• **Task**:
Pictures aside, write out the data exactly as it reads.

(Dataset entries)
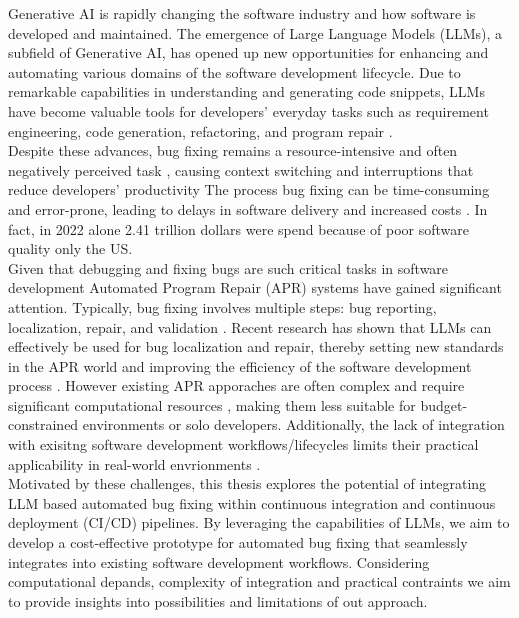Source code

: Generative AI is rapidly changing the software industry and how software is developed and maintained. The emergence of Large Language Models (LLMs), a subfield of Generative AI, has opened up new opportunities for enhancing and automating various domains of the software development lifecycle. Due to remarkable capabilities in understanding and generating code snippets, LLMs have become valuable tools for developers' everyday tasks such as requirement engineering, code generation, refactoring, and program repair \cite{houLargeLanguageModels2024, puvvadiCodingAgentsComprehensive2025}.
\\
Despite these advances, bug fixing remains a resource-intensive and often negatively perceived task \cite{winterHowDevelopersReally2023}, causing context switching and interruptions that reduce developers' productivity \cite{vasilescuSkyNotLimit2016}
The process bug fixing can be time-consuming and error-prone, leading to delays in software delivery and increased costs \cite{}. In fact, in 2022 alone
2.41 trillion dollars were spend because of poor software quality only the US\cite{CostPoorSoftware}. %
\\
Given that debugging and fixing bugs are such critical tasks in software development Automated Program Repair (APR) systems have gained significant attention. 
Typically, bug fixing involves multiple steps: bug reporting, localization, repair, and validation \cite{zhangEmpiricalStudyFactors2012, leeUnifiedDebuggingApproach2024,xiaAgentlessDemystifyingLLMbased2024,zhangPATCHEmpoweringLarge2025, wangEmpiricalResearchUtilizing2025}.
Recent research has shown that LLMs can effectively be used for bug localization and repair, thereby setting new standards in the APR world and improving the efficiency of the software development process \cite{xiaAgentlessDemystifyingLLMbased2024,liuMarsCodeAgentAInative2024,yangSWEagentAgentComputerInterfaces2024, sobaniaAnalysisAutomaticBug2023, xiaAutomatedProgramRepair2024, huCanGPTO1Kill2024}.
However existing APR apporaches are often complex and require significant computational resources \cite{rondonEvaluatingAgentbasedProgram2025, }, making them less suitable for budget-constrained environments or solo developers. Additionally, the lack of integration with exisitng software development workflows/lifecycles limits their practical applicability in real-world envrionments \cite{chenUnveilingPitfallsUnderstanding2025,liuMarsCodeAgentAInative2024}.
\\
Motivated by these challenges, this thesis explores the potential of integrating LLM based automated bug fixing within continuous integration and continuous deployment (CI/CD) pipelines. By leveraging the capabilities of LLMs, we aim to develop a cost-effective prototype for automated bug fixing that seamlessly integrates into existing software development workflows. Considering computational depands, complexity of integration and practical contraints we aim to provide insights into possibilities and limitations of out approach.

• **Task answer**:
Source code

: Generative AI is rapidly changing the software industry and how software is developed and maintained. The emergence of Large Language Models (LLMs), a subfield of Generative AI, has opened up new opportunities for enhancing and automating various domains of the software development lifecycle. Due to remarkable capabilities in understanding and generating code snippets, LLMs have become valuable tools for developers' everyday tasks such as requirement engineering, code generation, refactoring, and program repair \cite{houLargeLanguageModels2024, puvvadiCodingAgentsComprehensive2025}.
\\
Despite these advances, bug fixing remains a resource-intensive and often negatively perceived task \cite{winterHowDevelopersReally2023}, causing context switching and interruptions that reduce developers' productivity \cite{vasilescuSkyNotLimit2016}
The process bug fixing can be time-consuming and error-prone, leading to delays in software delivery and increased costs \cite{}. In fact, in 2022 alone
2.41 trillion dollars were spend because of poor software quality only the US\cite{CostPoorSoftware}. %
\\
Given that debugging and fixing bugs are such critical tasks in software development Automated Program Repair (APR) systems have gained significant attention. 
Typically, bug fixing involves multiple steps: bug reporting, localization, repair, and validation \cite{zhangEmpiricalStudyFactors2012, leeUnifiedDebuggingApproach2024,xiaAgentlessDemystifyingLLMbased2024,zhangPATCHEmpoweringLarge2025, wangEmpiricalResearchUtilizing2025}.
Recent research has shown that LLMs can effectively be used for bug localization and repair, thereby setting new standards in the APR world and improving the efficiency of the software development process \cite{xiaAgentlessDemystifyingLLMbased2024,liuMarsCodeAgentAInative2024,yangSWEagentAgentComputerInterfaces2024, sobaniaAnalysisAutomaticBug2023, xiaAutomatedProgramRepair2024, huCanGPTO1Kill2024}.
However existing APR apporaches are often complex and require significant computational resources \cite{rondonEvaluatingAgentbasedProgram2025, }, making them less suitable for budget-constrained environments or solo developers. Additionally, the lack of integration with exisitng software development workflows/lifecycles limits their practical applicability in real-world envrionments \cite{chenUnveilingPitfallsUnderstanding2025,liuMarsCodeAgentAInative2024}.
\\
Motivated by these challenges, this thesis explores the potential of integrating LLM based automated bug fixing within continuous integration and continuous deployment (CI/CD) pipelines. By leveraging the capabilities of LLMs, we aim to develop a cost-effective prototype for automated bug fixing that seamlessly integrates into existing software development workflows. Considering computational depands, complexity of integration and practical contraints we aim to provide insights into possibilities and limitations of out approach.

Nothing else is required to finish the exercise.